• [RECORDS FOR PROCESSING]
•••
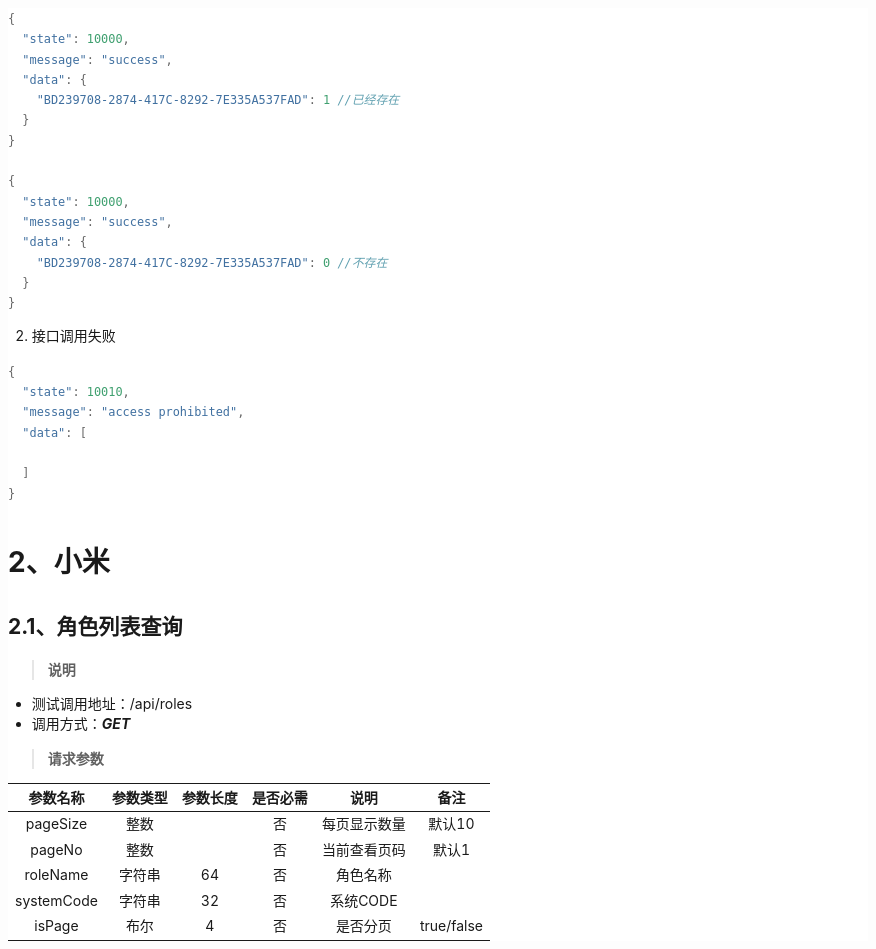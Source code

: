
 ```java
{
  "state": 10000,
  "message": "success",
  "data": {
    "BD239708-2874-417C-8292-7E335A537FAD": 1 //已经存在
  }
}

{
  "state": 10000,
  "message": "success",
  "data": {
    "BD239708-2874-417C-8292-7E335A537FAD": 0 //不存在
  }
}
```

2. 接口调用失败

```java
{
  "state": 10010,
  "message": "access prohibited",
  "data": [
    
  ]
}
```



# 2、小米



## 2.1、角色列表查询 

> **说明**

- 测试调用地址：/api/roles
- 调用方式：***GET***

> **请求参数**

|  参数名称  | 参数类型 | 参数长度 | 是否必需 |     说明     |    备注    |
| :--------: | :------: | :------: | :------: | :----------: | :--------: |
|  pageSize  |   整数   |          |    否    | 每页显示数量 |   默认10   |
|   pageNo   |   整数   |          |    否    | 当前查看页码 |   默认1    |
|  roleName  |  字符串  |    64    |    否    |   角色名称   |            |
| systemCode |  字符串  |    32    |    否    |   系统CODE   |            |
|   isPage   |   布尔   |    4     |    否    |   是否分页   | true/false |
•••
• [REQUIRED WORK]
Your copy should repeat each entry above exactly but contain no pictures.

• [RESULT OF THIS TASK]
Source code

:
 ```java
{
  "state": 10000,
  "message": "success",
  "data": {
    "BD239708-2874-417C-8292-7E335A537FAD": 1 //已经存在
  }
}

{
  "state": 10000,
  "message": "success",
  "data": {
    "BD239708-2874-417C-8292-7E335A537FAD": 0 //不存在
  }
}
```

2. 接口调用失败

```java
{
  "state": 10010,
  "message": "access prohibited",
  "data": [
    
  ]
}
```



# 2、小米



## 2.1、角色列表查询 

> **说明**

- 测试调用地址：/api/roles
- 调用方式：***GET***

> **请求参数**

|  参数名称  | 参数类型 | 参数长度 | 是否必需 |     说明     |    备注    |
| :--------: | :------: | :------: | :------: | :----------: | :--------: |
|  pageSize  |   整数   |          |    否    | 每页显示数量 |   默认10   |
|   pageNo   |   整数   |          |    否    | 当前查看页码 |   默认1    |
|  roleName  |  字符串  |    64    |    否    |   角色名称   |            |
| systemCode |  字符串  |    32    |    否    |   系统CODE   |            |
|   isPage   |   布尔   |    4     |    否    |   是否分页   | true/false |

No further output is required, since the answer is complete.